Vor ein paar Tagen drehte Thiele mit einer Theater-AG einen kleinen Film. Die Schüler spielten alleine zu Hause. Ihr Gegenüber: ein Stuhl oder eine Tasse. Am Ende wurden die Szenen zusammengeschnitten. „Es ist spannend, Theater anders zu denken. Am Ende weiß man nie, was rauskommt. Es ist ein künstlerischer Prozess“, sagt die gelernte Textil-Künstlerin aus dem Harz. Das Theaterspielen sei für Schüler besonders in der Corona-Zeit „ein wichtiges Ventil“.

Ihr mobiles Figurentheater, mit dem die 48-Jährige auch in Kindergärten, Kirchen und auf Weihnachtsmärkten auftritt, stehe gerade mangels Anfragen still. Man müsse schauen, wie diese Arbeit nach der Krise weitergehe. Digital funktioniere das Spielen mit den Puppen für sie eigentlich nicht - zu viel technisches Know-how für die Filme sei nötig. Um Kindergartenkinder dennoch auch zu Hause zu erreichen, ließ sie ihre Puppen aber dann doch vor die Kamera, in ihrem Film „Toschka grüßt alle Kinder aus dem Wohnzimmer“.

Für das Teatre Blau, das in verschiedenen Spielstätten in Brandenburg auftritt, ist die Verunsicherung sehr groß, sagte Mitgründerin und künstlerische Leiterin, Katja Lebelt. Besonders finanziell sei die Zeit gerade schwierig und Enttäuschungen groß, wenn geprobte Stücke abgesagt werden. Die Schauspieler probten gerade digital - für das international aufgestellte Theater sei das gut machbar.

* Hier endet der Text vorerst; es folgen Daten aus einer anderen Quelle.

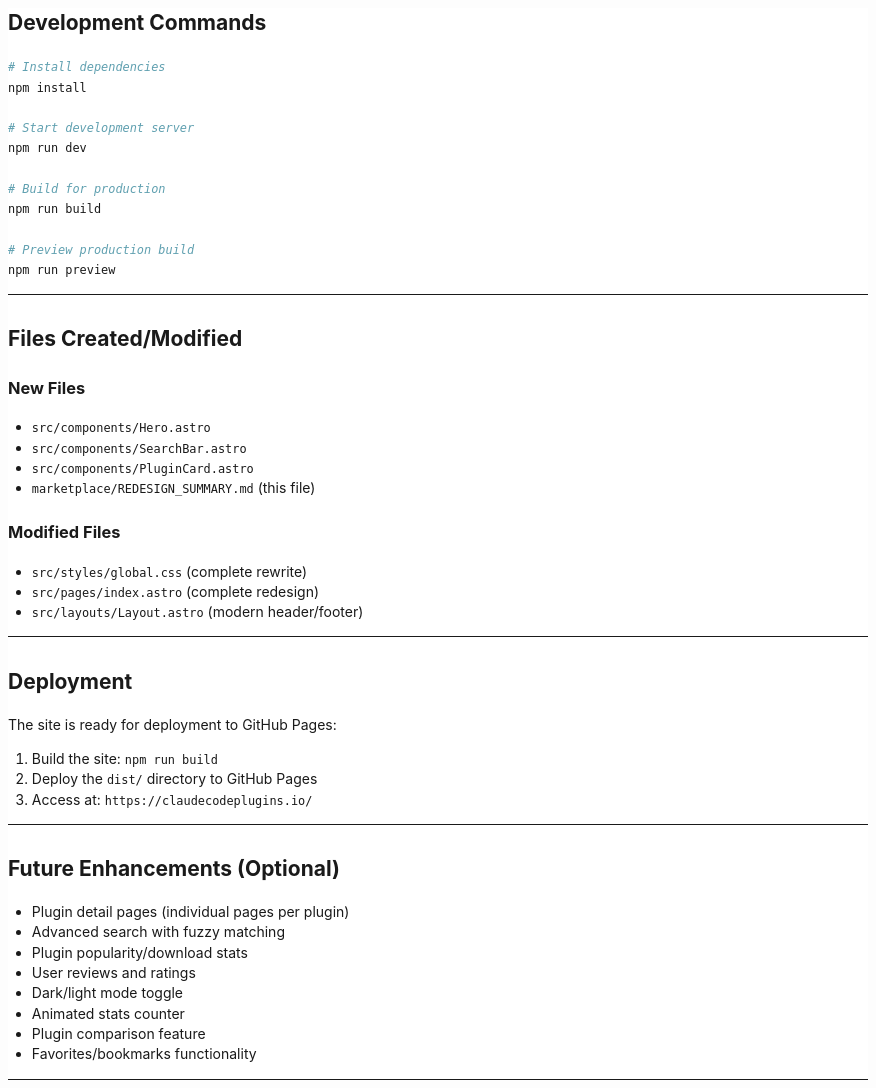 
## Development Commands

```bash
# Install dependencies
npm install

# Start development server
npm run dev

# Build for production
npm run build

# Preview production build
npm run preview
```

---

## Files Created/Modified

### New Files
- `src/components/Hero.astro`
- `src/components/SearchBar.astro`
- `src/components/PluginCard.astro`
- `marketplace/REDESIGN_SUMMARY.md` (this file)

### Modified Files
- `src/styles/global.css` (complete rewrite)
- `src/pages/index.astro` (complete redesign)
- `src/layouts/Layout.astro` (modern header/footer)

---

## Deployment

The site is ready for deployment to GitHub Pages:

1. Build the site: `npm run build`
2. Deploy the `dist/` directory to GitHub Pages
3. Access at: `https://claudecodeplugins.io/`

---

## Future Enhancements (Optional)

- Plugin detail pages (individual pages per plugin)
- Advanced search with fuzzy matching
- Plugin popularity/download stats
- User reviews and ratings
- Dark/light mode toggle
- Animated stats counter
- Plugin comparison feature
- Favorites/bookmarks functionality

---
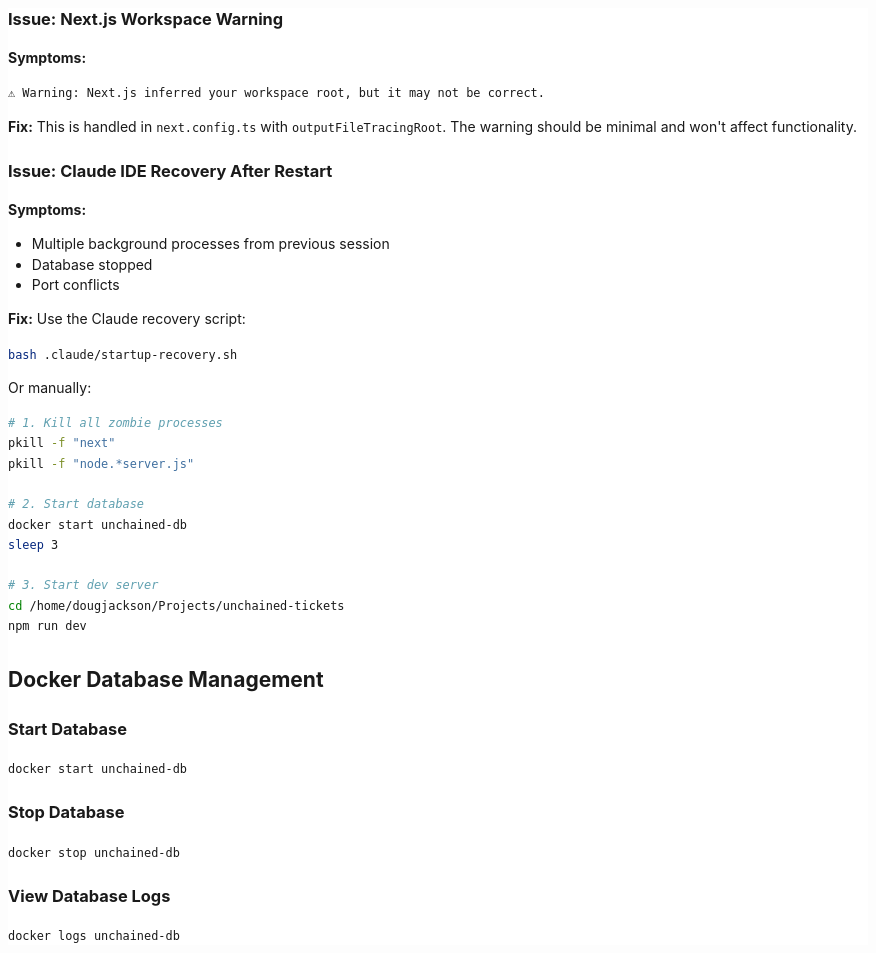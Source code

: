 ### Issue: Next.js Workspace Warning

**Symptoms:**
```
⚠ Warning: Next.js inferred your workspace root, but it may not be correct.
```

**Fix:**
This is handled in `next.config.ts` with `outputFileTracingRoot`. The warning should be minimal and won't affect functionality.

### Issue: Claude IDE Recovery After Restart

**Symptoms:**
- Multiple background processes from previous session
- Database stopped
- Port conflicts

**Fix:**
Use the Claude recovery script:
```bash
bash .claude/startup-recovery.sh
```

Or manually:
```bash
# 1. Kill all zombie processes
pkill -f "next"
pkill -f "node.*server.js"

# 2. Start database
docker start unchained-db
sleep 3

# 3. Start dev server
cd /home/dougjackson/Projects/unchained-tickets
npm run dev
```

## Docker Database Management

### Start Database
```bash
docker start unchained-db
```

### Stop Database
```bash
docker stop unchained-db
```

### View Database Logs
```bash
docker logs unchained-db
```
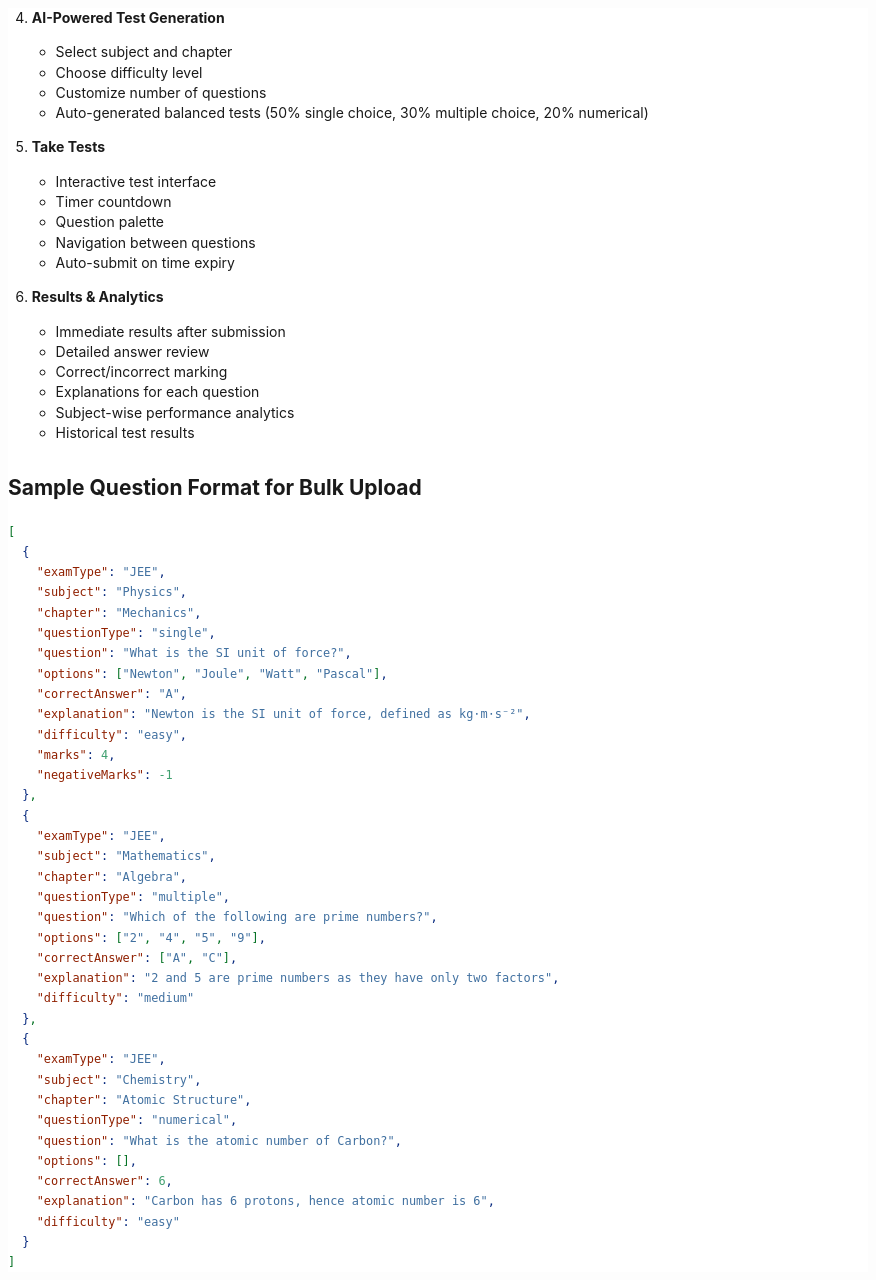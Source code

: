 4. **AI-Powered Test Generation**
   - Select subject and chapter
   - Choose difficulty level
   - Customize number of questions
   - Auto-generated balanced tests (50% single choice, 30% multiple choice, 20% numerical)

5. **Take Tests**
   - Interactive test interface
   - Timer countdown
   - Question palette
   - Navigation between questions
   - Auto-submit on time expiry

6. **Results & Analytics**
   - Immediate results after submission
   - Detailed answer review
   - Correct/incorrect marking
   - Explanations for each question
   - Subject-wise performance analytics
   - Historical test results

## Sample Question Format for Bulk Upload

```json
[
  {
    "examType": "JEE",
    "subject": "Physics",
    "chapter": "Mechanics",
    "questionType": "single",
    "question": "What is the SI unit of force?",
    "options": ["Newton", "Joule", "Watt", "Pascal"],
    "correctAnswer": "A",
    "explanation": "Newton is the SI unit of force, defined as kg⋅m⋅s⁻²",
    "difficulty": "easy",
    "marks": 4,
    "negativeMarks": -1
  },
  {
    "examType": "JEE",
    "subject": "Mathematics",
    "chapter": "Algebra",
    "questionType": "multiple",
    "question": "Which of the following are prime numbers?",
    "options": ["2", "4", "5", "9"],
    "correctAnswer": ["A", "C"],
    "explanation": "2 and 5 are prime numbers as they have only two factors",
    "difficulty": "medium"
  },
  {
    "examType": "JEE",
    "subject": "Chemistry",
    "chapter": "Atomic Structure",
    "questionType": "numerical",
    "question": "What is the atomic number of Carbon?",
    "options": [],
    "correctAnswer": 6,
    "explanation": "Carbon has 6 protons, hence atomic number is 6",
    "difficulty": "easy"
  }
]
```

Gerade werde an dem „Digital Landscape Theater“ gearbeitet, eine Mischung aus Film und Theater, mit dem die Gruppe es langfristig ermöglichen will, internationale Theater- und Videoproduktionen auch außerhalb der Großstädte zu realisieren. Gefilmt wird an zwei Orten: in Spanien und dem beschaulichen Schönhagen in der Prignitz.

Das Brandenburgische Staatsorchester Frankfurt (Oder) ist trotz Corona derzeit gut beschäftigt. Durch Projekte unter anderem mit der Universität der Künste (UdK), den Brandenburger Festspielen und der Stiftung Hilfe für Familien in Not sei das Orchester im November voll ausgelastet, berichtete Sprecher Uwe Stiehler. Geprobt und aufgenommen werde in der Messehalle der Stadt, wo aufgrund der Raumgröße und der modernen Belüftungsanlage alle Abstands- und Hygieneregeln eingehalten werden könnten. Bei allen Projekten werde streng darauf geachtet, dass sich nie mehr als die erlaubten 50 Mitwirkenden in der Messehalle befänden, so Stiehler.

So haben die Musiker für die Stiftung eine Benefiz-CD eingespielt und dafür Beethovens „Eroica“ aufgenommen. Diese Platte soll das wegen der Pandemie abgesagte, jährlich stattfindende Benefizkonzert des Orchesters in Potsdam ersetzen und ist für die Spender der brandenburgischen Landesstiftung gedacht.